Por lo que podían ver, Fang Xiufeng había visto el Decreto Relámpago Fantasma de la Montaña, y había asumido que las personas tratarían de arrebatárselo, así que se inventó una historia para evitar que eso sucediera.

Por supuesto, nadie podía dar voz a tales sospechas.

Después de todo, parecía que ese anciano realmente hubiera ido con el propósito de ir tras él.

El viejo echó la cabeza hacia atrás y rugió, levantando ambas manos en el aire.

La moneda de cobre que era el Decreto Relámpago Fantasma de la Montaña voló repentinamente hacia la red gigante.

La base de cultivo del viejo surgió con toda su fuerza, creando una vorágine de muerte que barrió todo a su paso mientras se dirigía hacia la red, como para escapar.

Mientras pudiera salir del Planeta Cielo Sur, la Formación Mortal no podría matarlo.

Después de todo, su longevidad podría ser limitada, pero en realidad tenía una magia secreta que le permitiría vivir un poco más.

—¡Fantasma de la Montaña!

—¡Truenos y relámpagos!

—¡Fantasma que mata!

—¡Sometimiento de espíritus!

—En el momento en que la moneda de cobre se estrelló contra la enorme red ilusoria, el anciano rugió.

Ahora estaba en la cima de lo que podía manejar.

La moneda destelló con una brillante luz amarilla, y de repente, apareció la impresionante imagen de un Fantasma de la Montaña, extendiendo sus manos hacia la enorme red.

El rayo crepitó a su alrededor mientras rugía y cargaba la malla.

En el instante en que se pusieron en contacto, un enorme estruendo llenó el cielo y la tierra.

El poder del rayo se transformó en un Dragón Relámpago de 30.000 metros que hizo un enorme agujero en la red.

La vista sorprendió incluso a Meng Hao, y las pupilas del emperador Tang se estrecharon.

No era que la Formación Mortal del Cielo Sur fuera débil, sino más bien…

que El Decreto Relámpago Fantasma de la Montaña era un artículo de leyenda, con un poder inagotable.

Lo más importante era que aunque Meng Hao podía controlar la formación de hechizos, no era tan hábil para hacerlo como el Emperador Tang, y no podía liberar todo su potencial.

El anciano rugió, transformándose en un rayo de luz que se dirigió hacia la ruptura de la red.

Con un frío rugido, Meng Hao levantó su mano derecha hacia él e hizo un movimiento de agarre.

Instantáneamente, la red irradió una luz centelleante, que convergió en la forma de una enorme mano que se aplastó hacia el anciano con un poder destructivo que inspiraba miedo.

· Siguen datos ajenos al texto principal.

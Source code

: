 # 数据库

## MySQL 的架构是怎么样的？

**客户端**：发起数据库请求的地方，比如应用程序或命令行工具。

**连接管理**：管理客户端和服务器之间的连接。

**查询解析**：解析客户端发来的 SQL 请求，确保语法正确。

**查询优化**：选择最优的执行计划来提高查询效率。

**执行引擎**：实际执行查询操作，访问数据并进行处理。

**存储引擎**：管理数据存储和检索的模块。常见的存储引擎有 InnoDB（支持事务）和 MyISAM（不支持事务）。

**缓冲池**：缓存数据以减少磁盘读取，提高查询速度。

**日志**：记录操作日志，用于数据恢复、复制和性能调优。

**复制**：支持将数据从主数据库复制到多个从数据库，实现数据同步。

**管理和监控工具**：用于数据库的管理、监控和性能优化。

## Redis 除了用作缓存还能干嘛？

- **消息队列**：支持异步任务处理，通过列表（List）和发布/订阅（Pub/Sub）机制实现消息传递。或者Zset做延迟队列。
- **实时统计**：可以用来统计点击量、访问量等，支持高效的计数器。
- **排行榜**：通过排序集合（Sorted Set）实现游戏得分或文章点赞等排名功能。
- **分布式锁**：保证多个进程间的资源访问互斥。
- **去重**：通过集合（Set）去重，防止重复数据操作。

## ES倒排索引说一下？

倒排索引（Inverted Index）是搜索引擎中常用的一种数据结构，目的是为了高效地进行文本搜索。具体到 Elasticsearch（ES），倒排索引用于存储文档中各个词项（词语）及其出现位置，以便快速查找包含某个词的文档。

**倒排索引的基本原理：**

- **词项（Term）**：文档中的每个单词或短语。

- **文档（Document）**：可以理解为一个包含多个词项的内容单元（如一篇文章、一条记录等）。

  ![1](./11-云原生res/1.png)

Los ojos del anciano se llenaron de desesperación mientras volvía a rugir, usando más de su fuerza vital para desatar un mayor poder de base de cultivo para luchar contra la mano.

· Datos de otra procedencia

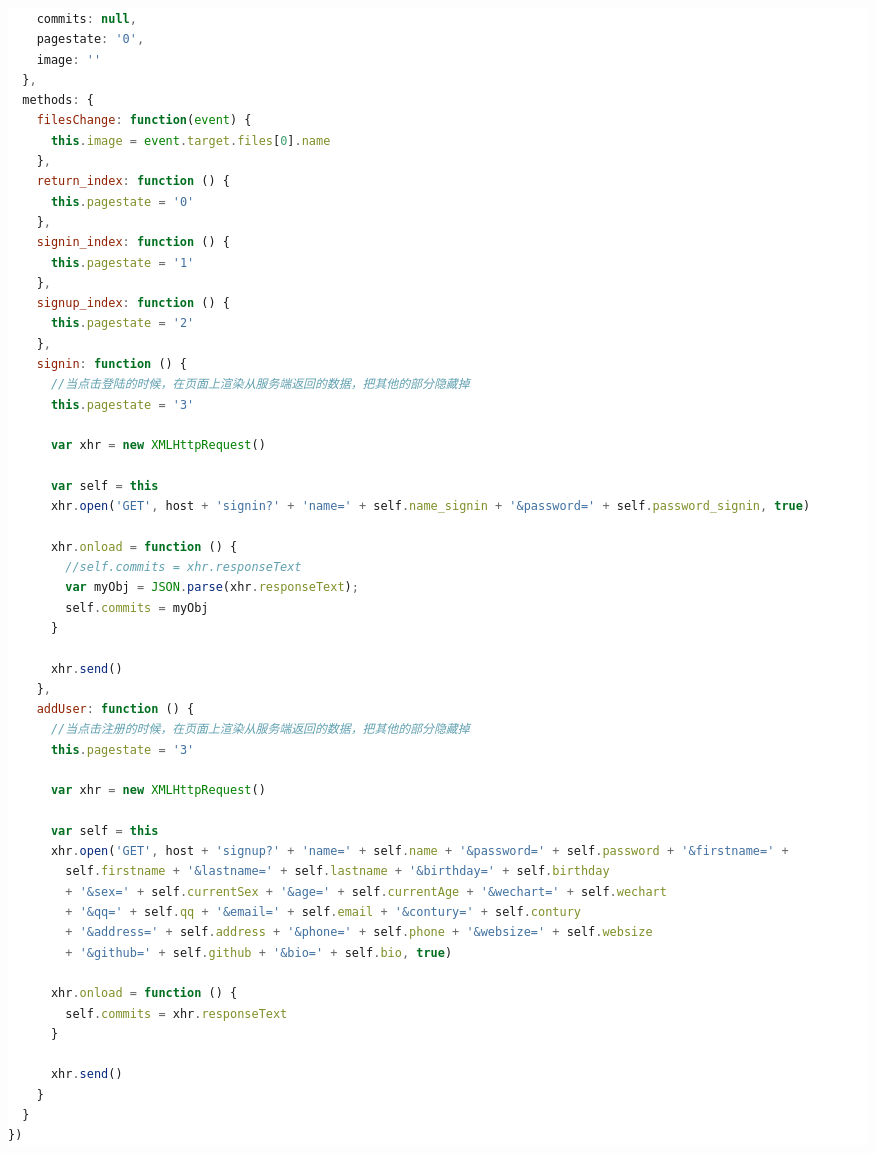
 ``` js
    commits: null,
    pagestate: '0',
    image: ''
  },
  methods: {
    filesChange: function(event) {
      this.image = event.target.files[0].name
    },
    return_index: function () {
      this.pagestate = '0'
    },
    signin_index: function () {
      this.pagestate = '1'
    },
    signup_index: function () {
      this.pagestate = '2'
    },
    signin: function () {
      //当点击登陆的时候，在页面上渲染从服务端返回的数据，把其他的部分隐藏掉
      this.pagestate = '3'

      var xhr = new XMLHttpRequest()

      var self = this
      xhr.open('GET', host + 'signin?' + 'name=' + self.name_signin + '&password=' + self.password_signin, true)

      xhr.onload = function () {
        //self.commits = xhr.responseText
        var myObj = JSON.parse(xhr.responseText);
        self.commits = myObj
      }

      xhr.send()
    },
    addUser: function () {
      //当点击注册的时候，在页面上渲染从服务端返回的数据，把其他的部分隐藏掉
      this.pagestate = '3'

      var xhr = new XMLHttpRequest()

      var self = this
      xhr.open('GET', host + 'signup?' + 'name=' + self.name + '&password=' + self.password + '&firstname=' +
        self.firstname + '&lastname=' + self.lastname + '&birthday=' + self.birthday
        + '&sex=' + self.currentSex + '&age=' + self.currentAge + '&wechart=' + self.wechart
        + '&qq=' + self.qq + '&email=' + self.email + '&contury=' + self.contury
        + '&address=' + self.address + '&phone=' + self.phone + '&websize=' + self.websize
        + '&github=' + self.github + '&bio=' + self.bio, true)

      xhr.onload = function () {
        self.commits = xhr.responseText
      }

      xhr.send()
    }
  }
})
```
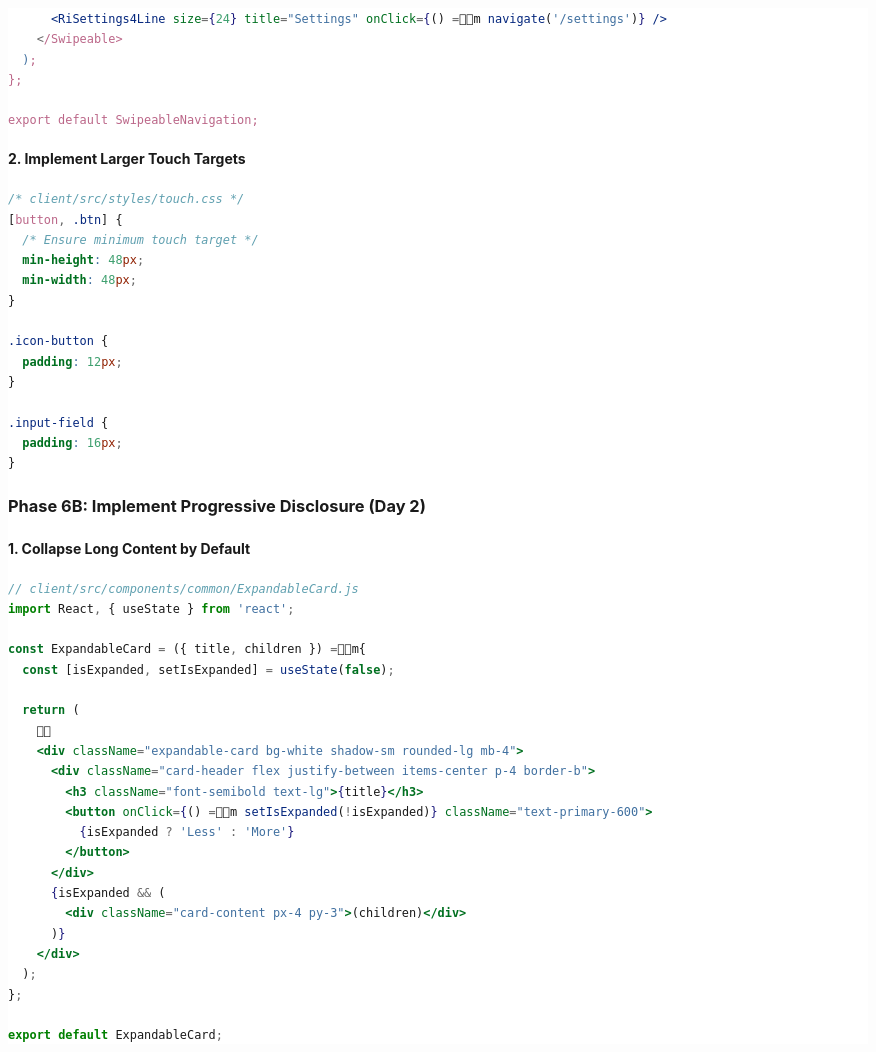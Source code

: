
 ```jsx
      <RiSettings4Line size={24} title="Settings" onClick={() =m navigate('/settings')} />
    </Swipeable>
  );
};

export default SwipeableNavigation;
```

#### 2. Implement Larger Touch Targets
```css
/* client/src/styles/touch.css */
[button, .btn] {
  /* Ensure minimum touch target */
  min-height: 48px;
  min-width: 48px;
}

.icon-button {
  padding: 12px;
}

.input-field {
  padding: 16px;
}
```

### Phase 6B: Implement Progressive Disclosure (Day 2)

#### 1. Collapse Long Content by Default
```jsx
// client/src/components/common/ExpandableCard.js
import React, { useState } from 'react';

const ExpandableCard = ({ title, children }) =m{
  const [isExpanded, setIsExpanded] = useState(false);

  return (
    
    <div className="expandable-card bg-white shadow-sm rounded-lg mb-4">
      <div className="card-header flex justify-between items-center p-4 border-b">
        <h3 className="font-semibold text-lg">{title}</h3>
        <button onClick={() =m setIsExpanded(!isExpanded)} className="text-primary-600">
          {isExpanded ? 'Less' : 'More'}
        </button>
      </div>
      {isExpanded && (
        <div className="card-content px-4 py-3">(children)</div>
      )}
    </div>
  );
};

export default ExpandableCard;
```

Sin embargo, era como una polilla volando hacia una llama.

En un parpadeo, la mano lo agarró y lo aplastó hasta la muerte.

Un grito espeluznante resonó mientras era destruido en cuerpo y espíritu.

Sin embargo, en el momento antes de morir, de repente soltó un grito venenoso.

—¡Clan Fang…

Ustedes…

Nunca se convertirán en un Clan De Todos los Cielos!